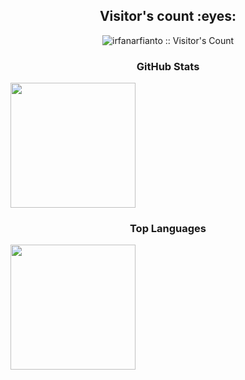 <div class="justify-content-center align-items-center">
  <h2 align="center">Visitor's count :eyes:</h2>
  <p align="center"><img src="https://profile-counter.glitch.me/{irfanarfianto}/count.svg" alt="irfanarfianto :: Visitor's Count" /></p>
  <div class="d-flex gap2">
    <div>
      <h3 align="center">GitHub Stats</h3>
      <img height="200" align="center" src="https://github-readme-stats.vercel.app/api?username=irfanarfianto&show_icons=true&theme=radical" />
    </div>
    <div>
      <h3 align="center">Top Languages</h3>
      <img height="200" align="center" src="https://github-readme-stats.vercel.app/api/top-langs?username=irfanarfianto&layout=compact&langs_count=8&card_width=320&theme=radical" />
    </div>
  </div>
</div>

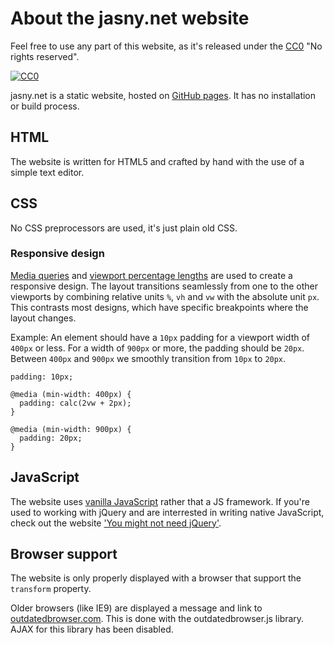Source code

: # About the jasny.net website

Feel free to use any part of this website, as it's released under the [CC0](https://creativecommons.org/publicdomain/zero/1.0/legalcode) "No rights reserved".

[![CC0](https://licensebuttons.net/p/zero/1.0/88x31.png)](https://creativecommons.org/publicdomain/zero/1.0/legalcode)

jasny.net is a static website, hosted on [GitHub pages](https://pages.github.com/). It has no installation or build process.

## HTML

The website is written for HTML5 and crafted by hand with the use of a simple text editor.

## CSS

No CSS preprocessors are used, it's just plain old CSS.

### Responsive design

[Media queries](https://developer.mozilla.org/en-US/docs/Web/CSS/@media) and [viewport percentage lengths](https://developer.mozilla.org/en-US/docs/Web/CSS/length#Viewport-percentage_lengths) are used to create a responsive design. The layout transitions seamlessly from one to the other viewports by combining relative units `%`, `vh` and `vw` with the absolute unit `px`. This contrasts most designs, which have specific breakpoints where the layout changes.

Example: An element should have a `10px` padding for a viewport width of `400px` or less. For a width of `900px` or more, the padding should be `20px`. Between `400px` and `900px` we smoothly transition from `10px` to `20px`.

    padding: 10px;
    
    @media (min-width: 400px) {
      padding: calc(2vw + 2px);
    }
    
    @media (min-width: 900px) {
      padding: 20px;
    }

## JavaScript

The website uses [vanilla JavaScript](http://vanilla-js.com/) rather that a JS framework. If you're used to working with jQuery and are interrested in writing native JavaScript, check out the website ['You might not need jQuery'](http://youmightnotneedjquery.com).


## Browser support

The website is only properly displayed with a browser that support the `transform` property.

Older browsers (like IE9) are displayed a message and link to [outdatedbrowser.com](http://outdatedbrowser.com/). This is done with the outdatedbrowser.js library. AJAX for this library has been disabled.


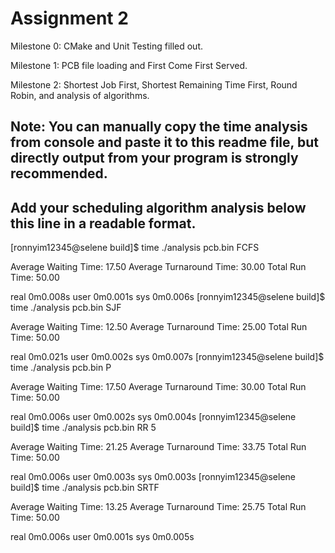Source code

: # Assignment 2

Milestone 0: CMake and Unit Testing filled out. 

Milestone 1: PCB file loading and First Come First Served. 

Milestone 2: Shortest Job First, Shortest Remaining Time First, Round Robin, and analysis of algorithms. 

Note: 
You can manually copy the time analysis from console and paste it to this readme file, but directly output from your program is strongly recommended.     
---------------------------------------------------------------------------
Add your scheduling algorithm analysis below this line in a readable format. 
---------------------------------------------------------------------------

[ronnyim12345@selene build]$ time ./analysis pcb.bin FCFS

Average Waiting Time: 17.50
Average Turnaround Time: 30.00
Total Run Time: 50.00

real    0m0.008s
user    0m0.001s
sys     0m0.006s
[ronnyim12345@selene build]$ time ./analysis pcb.bin SJF

Average Waiting Time: 12.50
Average Turnaround Time: 25.00
Total Run Time: 50.00

real    0m0.021s
user    0m0.002s
sys     0m0.007s
[ronnyim12345@selene build]$ time ./analysis pcb.bin P

Average Waiting Time: 17.50
Average Turnaround Time: 30.00
Total Run Time: 50.00

real    0m0.006s
user    0m0.002s
sys     0m0.004s
[ronnyim12345@selene build]$ time ./analysis pcb.bin RR 5

Average Waiting Time: 21.25
Average Turnaround Time: 33.75
Total Run Time: 50.00

real    0m0.006s
user    0m0.003s
sys     0m0.003s
[ronnyim12345@selene build]$ time ./analysis pcb.bin SRTF

Average Waiting Time: 13.25
Average Turnaround Time: 25.75
Total Run Time: 50.00

real    0m0.006s
user    0m0.001s
sys     0m0.005s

**What is expected:** When you copy the entries above, reproduce each line exactly and leave out any pictures.

**Written solution:**
 <div class="justify-content-center align-items-center">
  <h2 align="center">Visitor's count :eyes:</h2>
  <p align="center"><img src="https://profile-counter.glitch.me/{irfanarfianto}/count.svg" alt="irfanarfianto :: Visitor's Count" /></p>
  <div class="d-flex gap2">
    <div>
      <h3 align="center">GitHub Stats</h3>
      <img height="200" align="center" src="https://github-readme-stats.vercel.app/api?username=irfanarfianto&show_icons=true&theme=radical" />
    </div>
    <div>
      <h3 align="center">Top Languages</h3>
      <img height="200" align="center" src="https://github-readme-stats.vercel.app/api/top-langs?username=irfanarfianto&layout=compact&langs_count=8&card_width=320&theme=radical" />
    </div>
  </div>
</div>

Source code

: # About the jasny.net website

Feel free to use any part of this website, as it's released under the [CC0](https://creativecommons.org/publicdomain/zero/1.0/legalcode) "No rights reserved".

[![CC0](https://licensebuttons.net/p/zero/1.0/88x31.png)](https://creativecommons.org/publicdomain/zero/1.0/legalcode)

jasny.net is a static website, hosted on [GitHub pages](https://pages.github.com/). It has no installation or build process.

## HTML

The website is written for HTML5 and crafted by hand with the use of a simple text editor.

## CSS

No CSS preprocessors are used, it's just plain old CSS.

### Responsive design

[Media queries](https://developer.mozilla.org/en-US/docs/Web/CSS/@media) and [viewport percentage lengths](https://developer.mozilla.org/en-US/docs/Web/CSS/length#Viewport-percentage_lengths) are used to create a responsive design. The layout transitions seamlessly from one to the other viewports by combining relative units `%`, `vh` and `vw` with the absolute unit `px`. This contrasts most designs, which have specific breakpoints where the layout changes.

Example: An element should have a `10px` padding for a viewport width of `400px` or less. For a width of `900px` or more, the padding should be `20px`. Between `400px` and `900px` we smoothly transition from `10px` to `20px`.

    padding: 10px;
    
    @media (min-width: 400px) {
      padding: calc(2vw + 2px);
    }
    
    @media (min-width: 900px) {
      padding: 20px;
    }

## JavaScript

The website uses [vanilla JavaScript](http://vanilla-js.com/) rather that a JS framework. If you're used to working with jQuery and are interrested in writing native JavaScript, check out the website ['You might not need jQuery'](http://youmightnotneedjquery.com).


## Browser support

The website is only properly displayed with a browser that support the `transform` property.

Older browsers (like IE9) are displayed a message and link to [outdatedbrowser.com](http://outdatedbrowser.com/). This is done with the outdatedbrowser.js library. AJAX for this library has been disabled.


Source code

: # Assignment 2

Milestone 0: CMake and Unit Testing filled out. 

Milestone 1: PCB file loading and First Come First Served. 

Milestone 2: Shortest Job First, Shortest Remaining Time First, Round Robin, and analysis of algorithms. 

Note: 
You can manually copy the time analysis from console and paste it to this readme file, but directly output from your program is strongly recommended.     
---------------------------------------------------------------------------
Add your scheduling algorithm analysis below this line in a readable format. 
---------------------------------------------------------------------------

[ronnyim12345@selene build]$ time ./analysis pcb.bin FCFS

Average Waiting Time: 17.50
Average Turnaround Time: 30.00
Total Run Time: 50.00

real    0m0.008s
user    0m0.001s
sys     0m0.006s
[ronnyim12345@selene build]$ time ./analysis pcb.bin SJF

Average Waiting Time: 12.50
Average Turnaround Time: 25.00
Total Run Time: 50.00

real    0m0.021s
user    0m0.002s
sys     0m0.007s
[ronnyim12345@selene build]$ time ./analysis pcb.bin P

Average Waiting Time: 17.50
Average Turnaround Time: 30.00
Total Run Time: 50.00

real    0m0.006s
user    0m0.002s
sys     0m0.004s
[ronnyim12345@selene build]$ time ./analysis pcb.bin RR 5

Average Waiting Time: 21.25
Average Turnaround Time: 33.75
Total Run Time: 50.00

real    0m0.006s
user    0m0.003s
sys     0m0.003s
[ronnyim12345@selene build]$ time ./analysis pcb.bin SRTF

Average Waiting Time: 13.25
Average Turnaround Time: 25.75
Total Run Time: 50.00

real    0m0.006s
user    0m0.001s
sys     0m0.005s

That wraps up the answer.